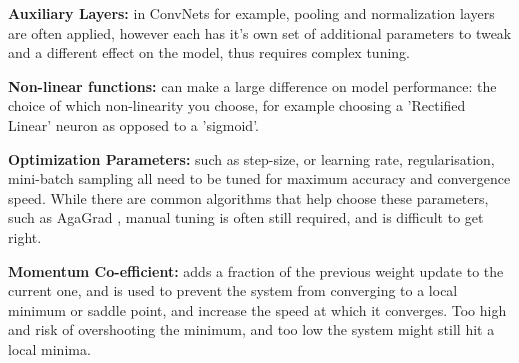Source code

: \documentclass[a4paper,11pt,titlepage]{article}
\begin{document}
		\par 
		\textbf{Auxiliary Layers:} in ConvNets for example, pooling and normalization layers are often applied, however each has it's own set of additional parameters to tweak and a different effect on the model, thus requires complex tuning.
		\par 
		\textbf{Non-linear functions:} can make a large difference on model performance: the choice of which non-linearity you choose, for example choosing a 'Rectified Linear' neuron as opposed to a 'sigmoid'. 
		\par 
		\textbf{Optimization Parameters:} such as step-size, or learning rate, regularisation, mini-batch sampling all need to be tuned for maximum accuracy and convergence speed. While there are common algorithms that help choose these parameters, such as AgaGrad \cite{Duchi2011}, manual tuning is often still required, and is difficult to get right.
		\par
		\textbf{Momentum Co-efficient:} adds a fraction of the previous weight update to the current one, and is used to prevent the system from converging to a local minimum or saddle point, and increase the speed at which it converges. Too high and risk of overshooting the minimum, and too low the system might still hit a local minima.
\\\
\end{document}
....
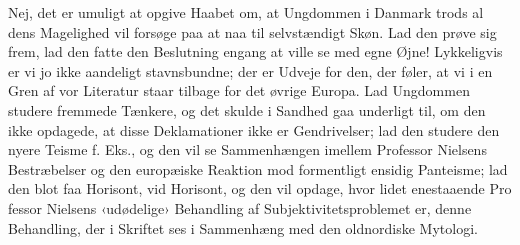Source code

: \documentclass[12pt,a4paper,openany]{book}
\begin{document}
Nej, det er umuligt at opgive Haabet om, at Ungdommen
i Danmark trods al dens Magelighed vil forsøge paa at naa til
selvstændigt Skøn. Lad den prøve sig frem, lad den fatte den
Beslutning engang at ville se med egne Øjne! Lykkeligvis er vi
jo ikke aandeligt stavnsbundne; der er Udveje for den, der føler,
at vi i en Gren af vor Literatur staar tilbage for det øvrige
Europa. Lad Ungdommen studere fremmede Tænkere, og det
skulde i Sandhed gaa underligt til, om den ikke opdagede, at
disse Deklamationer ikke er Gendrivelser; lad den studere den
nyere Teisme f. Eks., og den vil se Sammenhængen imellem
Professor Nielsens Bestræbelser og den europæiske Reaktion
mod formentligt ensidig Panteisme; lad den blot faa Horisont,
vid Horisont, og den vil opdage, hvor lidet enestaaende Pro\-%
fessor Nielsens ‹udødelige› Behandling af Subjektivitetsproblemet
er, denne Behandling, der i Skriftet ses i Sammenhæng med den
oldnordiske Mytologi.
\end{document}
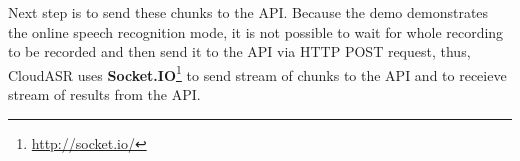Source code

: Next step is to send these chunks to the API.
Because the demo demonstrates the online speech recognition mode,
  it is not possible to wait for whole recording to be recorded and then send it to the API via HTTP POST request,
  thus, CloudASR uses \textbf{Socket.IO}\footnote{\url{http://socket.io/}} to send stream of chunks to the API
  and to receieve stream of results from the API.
....
Whenever the word "these" shows up in a line of the entries above, copy that line.

		\textbf{Optimization Parameters:} such as step-size, or learning rate, regularisation, mini-batch sampling all need to be tuned for maximum accuracy and convergence speed. While there are common algorithms that help choose these parameters, such as AgaGrad \cite{Duchi2011}, manual tuning is often still required, and is difficult to get right.
: Next step is to send these chunks to the API.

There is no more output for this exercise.